Satisfiability in first order languages

Question

Suppose $L_{f}$ is a 1st-order language pertaining to fields and let $R$ be the real field structure (R;0,1,+,·), that is, a structure that has 0 and 1 as the constants, and +,· be 2 place functions. Let $s$ be the "assignment" given by $s(v_{i})$ = $i+1$, where $v_{i}$ is variable of $L_{f}$ and consider the formula $\phi:\forall v_{1}((v_{3} = 0·v_{1}) \rightarrow (v_{3} = 0))$ Is it the case that $R\vDash \phi[s]$?
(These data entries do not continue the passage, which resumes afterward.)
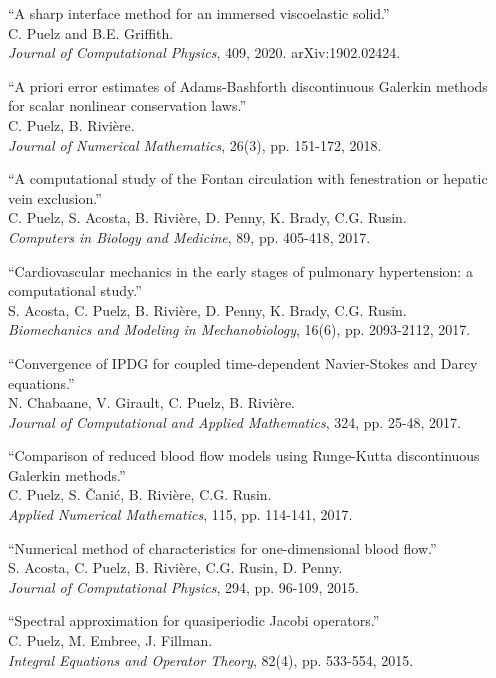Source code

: \documentclass{article} %
\begin{document}
\begin{etaremune}
\item ``A sharp interface method for an immersed viscoelastic  solid.'' \\
C. Puelz and B.E. Griffith.\\
{\em Journal of Computational Physics}, 409, 2020. arXiv:1902.02424.
\item ``A priori error estimates of Adams-Bashforth discontinuous Galerkin methods \\for scalar nonlinear conservation laws.'' \\
C. Puelz, B. Rivi\`ere. \\
{\em Journal of Numerical Mathematics}, 26(3), pp. 151-172, 2018.
\item ``A computational study of the Fontan circulation with fenestration or hepatic vein exclusion.'' \\
C. Puelz, S. Acosta, B. Rivi\`ere,  D. Penny, K. Brady, C.G. Rusin.\\ {\em Computers in Biology and Medicine}, 89, pp. 405-418, 2017.
\item ``Cardiovascular mechanics in the early stages of pulmonary hypertension: a computational study.''\\
 S. Acosta, C. Puelz, B. Rivi\`ere,  D. Penny, K. Brady, C.G. Rusin.\\
  {\em Biomechanics and Modeling in Mechanobiology}, 16(6), pp. 2093-2112, 2017.
\item ``Convergence of IPDG for coupled time-dependent Navier-Stokes and Darcy equations.'' \\
N. Chabaane, V. Girault, C. Puelz, B. Rivi\`ere. \\
{\em Journal of Computational and Applied Mathematics}, 324, pp. 25-48, 2017.
\item ``Comparison of reduced blood flow models using Runge-Kutta discontinuous Galerkin methods.''\\
 C. Puelz, S. \v{C}ani\'c, B. Rivi\`ere, C.G. Rusin. \\
 {\em Applied Numerical Mathematics}, 115, pp. 114-141, 2017.
\item ``Numerical method of characteristics for one-dimensional blood flow.'' \\
S. Acosta, C. Puelz, B. Rivi\`ere, C.G. Rusin, D. Penny. \\
{\em Journal of Computational Physics}, 294, pp. 96-109, 2015.
\item ``Spectral approximation for quasiperiodic Jacobi operators.''\\
 C. Puelz, M. Embree, J. Fillman. \\
 {\em Integral Equations and Operator Theory}, 82(4), pp. 533-554, 2015.
\end{etaremune}
\end{document}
First off, I am confused about the terminology used. My professor does not use (I think) the most common terminology for what he calls an "assignment". I would like to know what this is most commonly called in first order logic so I can read up on it by myself.
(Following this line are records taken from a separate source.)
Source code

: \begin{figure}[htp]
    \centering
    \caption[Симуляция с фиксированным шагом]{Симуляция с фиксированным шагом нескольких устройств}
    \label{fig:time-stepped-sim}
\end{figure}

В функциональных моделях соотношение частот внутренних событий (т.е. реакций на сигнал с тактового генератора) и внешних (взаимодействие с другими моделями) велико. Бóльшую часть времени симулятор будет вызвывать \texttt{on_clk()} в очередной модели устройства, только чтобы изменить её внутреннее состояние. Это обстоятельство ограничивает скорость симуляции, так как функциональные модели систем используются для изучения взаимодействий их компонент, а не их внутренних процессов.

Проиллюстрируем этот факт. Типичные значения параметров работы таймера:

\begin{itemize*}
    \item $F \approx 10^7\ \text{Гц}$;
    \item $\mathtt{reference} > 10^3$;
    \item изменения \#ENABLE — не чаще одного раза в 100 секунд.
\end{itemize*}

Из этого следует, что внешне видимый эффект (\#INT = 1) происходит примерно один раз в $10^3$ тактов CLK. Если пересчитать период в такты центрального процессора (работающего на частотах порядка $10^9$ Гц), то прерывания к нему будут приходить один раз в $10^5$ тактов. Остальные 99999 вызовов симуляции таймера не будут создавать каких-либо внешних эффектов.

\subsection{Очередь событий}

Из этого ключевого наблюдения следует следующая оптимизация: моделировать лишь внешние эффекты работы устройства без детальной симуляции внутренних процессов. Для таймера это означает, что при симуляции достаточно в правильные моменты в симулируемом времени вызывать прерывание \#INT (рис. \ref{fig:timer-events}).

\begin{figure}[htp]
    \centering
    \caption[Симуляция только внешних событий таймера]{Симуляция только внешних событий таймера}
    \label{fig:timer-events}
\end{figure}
Secondly, I have trouble understanding what exactly $R\vDash \phi[s]$ entails. This is read as "R satisfies $\phi$ with assignment $s$." Since I don't have a very good understanding of the assignment in the first place, I can't see what this is really saying.

2) Now, on a similar vein, suppose that $L$ is a first order language that has a 2 place function $f$, a 1 place predicate symbol $Q$, and a 2 place predicate symbol $P$. The "=" argument is not present within this language and constants are absent. Let $\phi$ be the formula $\forall xP(x,y) \rightarrow Q(z)$. Let $s_{1}$ and $s_{2}$ be assignments such that they agree on x,y,z. Then why does the following hold: $L \vDash \phi[s_{1}] \iff L \vDash \phi[s_{2}] $? Additionally, does $Q(x) \vDash Q(y)$?
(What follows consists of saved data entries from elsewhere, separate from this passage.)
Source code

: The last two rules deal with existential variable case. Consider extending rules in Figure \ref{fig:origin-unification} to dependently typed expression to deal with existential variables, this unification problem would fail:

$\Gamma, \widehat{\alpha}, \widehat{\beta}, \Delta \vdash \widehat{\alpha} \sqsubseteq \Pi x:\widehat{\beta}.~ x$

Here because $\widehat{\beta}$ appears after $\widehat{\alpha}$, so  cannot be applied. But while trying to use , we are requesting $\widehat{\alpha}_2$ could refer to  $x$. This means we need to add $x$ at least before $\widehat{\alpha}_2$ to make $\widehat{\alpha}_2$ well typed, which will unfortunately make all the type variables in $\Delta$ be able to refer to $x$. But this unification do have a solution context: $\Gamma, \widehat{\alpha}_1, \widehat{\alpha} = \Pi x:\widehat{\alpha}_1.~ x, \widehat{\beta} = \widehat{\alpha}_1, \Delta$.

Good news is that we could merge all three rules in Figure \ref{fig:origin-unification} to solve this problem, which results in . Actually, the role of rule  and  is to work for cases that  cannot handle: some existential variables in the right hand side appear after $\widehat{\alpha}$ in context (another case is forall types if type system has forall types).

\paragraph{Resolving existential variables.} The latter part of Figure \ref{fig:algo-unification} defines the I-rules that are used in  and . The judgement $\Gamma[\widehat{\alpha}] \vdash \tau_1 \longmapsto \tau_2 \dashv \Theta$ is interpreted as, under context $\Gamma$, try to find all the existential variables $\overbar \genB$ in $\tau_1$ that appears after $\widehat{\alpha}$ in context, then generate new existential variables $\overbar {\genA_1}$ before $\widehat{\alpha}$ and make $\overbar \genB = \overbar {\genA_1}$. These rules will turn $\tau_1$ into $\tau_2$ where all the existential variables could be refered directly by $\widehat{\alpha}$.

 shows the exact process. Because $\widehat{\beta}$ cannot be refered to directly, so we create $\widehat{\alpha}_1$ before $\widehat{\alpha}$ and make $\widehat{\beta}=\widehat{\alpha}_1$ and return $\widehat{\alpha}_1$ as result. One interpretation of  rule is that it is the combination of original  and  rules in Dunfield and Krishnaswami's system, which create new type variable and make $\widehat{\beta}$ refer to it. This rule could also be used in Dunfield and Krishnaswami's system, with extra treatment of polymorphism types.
Similarly to the first question, since I don't have an understanding of $L \vDash \phi[s$], I can't quite answer it. For the second part, how does a predicate model a predicate?

Answer 1

First, "assignment" is the usual name for a function giving values (in the underlying set of a structure) for all the variables.

Second, to determine whether a first-order formula is true or not, you need three pieces of information: (1) meanings of all the function, constant, and relation symbols in the formula, (2) a universe of discourse over which the bound variables of the formula range, and (3) values (in that universe of discourse) for all the free variables of the formula. A structure provides (1) and (2); an assignment provides (3). Regardless of terminology (for "assignment" or anything else), any definition of $\models$, meaning a formula is true in some situation, will have to involve all the necessary information: the formula and (1), (2), and (3). In your first question, $R$ is the structure giving (1) and (2), while $s$ is the assignment giving (3). I would suggest that your best bet for understanding assignments is to study carefully the definition of "Structure $\models$ formula [assignment]."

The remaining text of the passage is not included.